EXERCISE PROMPT
Return, from the material below, each line in which the word "modo" is present.

Segment Start: INFORMATION SUPPLIED

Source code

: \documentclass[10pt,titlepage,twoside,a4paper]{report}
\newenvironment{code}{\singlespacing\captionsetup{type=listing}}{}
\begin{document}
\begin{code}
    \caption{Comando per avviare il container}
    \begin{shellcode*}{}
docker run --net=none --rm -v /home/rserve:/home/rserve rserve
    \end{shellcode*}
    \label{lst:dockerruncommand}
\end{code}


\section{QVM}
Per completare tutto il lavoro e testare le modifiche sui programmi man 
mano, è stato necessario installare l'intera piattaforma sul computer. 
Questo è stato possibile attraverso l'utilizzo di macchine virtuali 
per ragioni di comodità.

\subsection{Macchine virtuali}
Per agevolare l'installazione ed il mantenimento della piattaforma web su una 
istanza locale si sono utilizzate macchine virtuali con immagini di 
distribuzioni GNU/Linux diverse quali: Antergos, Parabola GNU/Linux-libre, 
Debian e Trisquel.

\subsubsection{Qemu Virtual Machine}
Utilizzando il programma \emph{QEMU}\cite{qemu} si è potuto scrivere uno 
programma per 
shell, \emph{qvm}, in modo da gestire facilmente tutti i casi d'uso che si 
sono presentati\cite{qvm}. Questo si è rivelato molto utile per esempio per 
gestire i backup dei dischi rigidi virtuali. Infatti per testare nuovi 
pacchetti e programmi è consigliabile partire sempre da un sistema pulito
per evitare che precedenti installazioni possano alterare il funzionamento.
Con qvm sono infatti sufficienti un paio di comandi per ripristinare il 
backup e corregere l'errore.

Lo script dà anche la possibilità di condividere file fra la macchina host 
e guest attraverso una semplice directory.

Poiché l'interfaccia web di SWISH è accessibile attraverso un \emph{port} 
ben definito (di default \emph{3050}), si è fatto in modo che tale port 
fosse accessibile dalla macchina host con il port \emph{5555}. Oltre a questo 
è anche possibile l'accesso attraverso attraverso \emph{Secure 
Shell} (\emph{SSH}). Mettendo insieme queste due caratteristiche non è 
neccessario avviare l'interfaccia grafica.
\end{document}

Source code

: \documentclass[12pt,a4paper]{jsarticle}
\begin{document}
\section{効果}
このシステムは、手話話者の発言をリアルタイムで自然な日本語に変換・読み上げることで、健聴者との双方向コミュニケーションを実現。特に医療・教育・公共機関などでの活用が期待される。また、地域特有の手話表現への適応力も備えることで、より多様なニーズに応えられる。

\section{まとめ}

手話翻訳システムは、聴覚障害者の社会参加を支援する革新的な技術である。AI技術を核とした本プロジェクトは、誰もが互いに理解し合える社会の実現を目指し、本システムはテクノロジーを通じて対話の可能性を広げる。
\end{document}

Segment End: INFORMATION SUPPLIED

PROBLEM SOLUTION
shell, \emph{qvm}, in modo da gestire facilmente tutti i casi d'uso che si 
ben definito (di default \emph{3050}), si è fatto in modo che tale port 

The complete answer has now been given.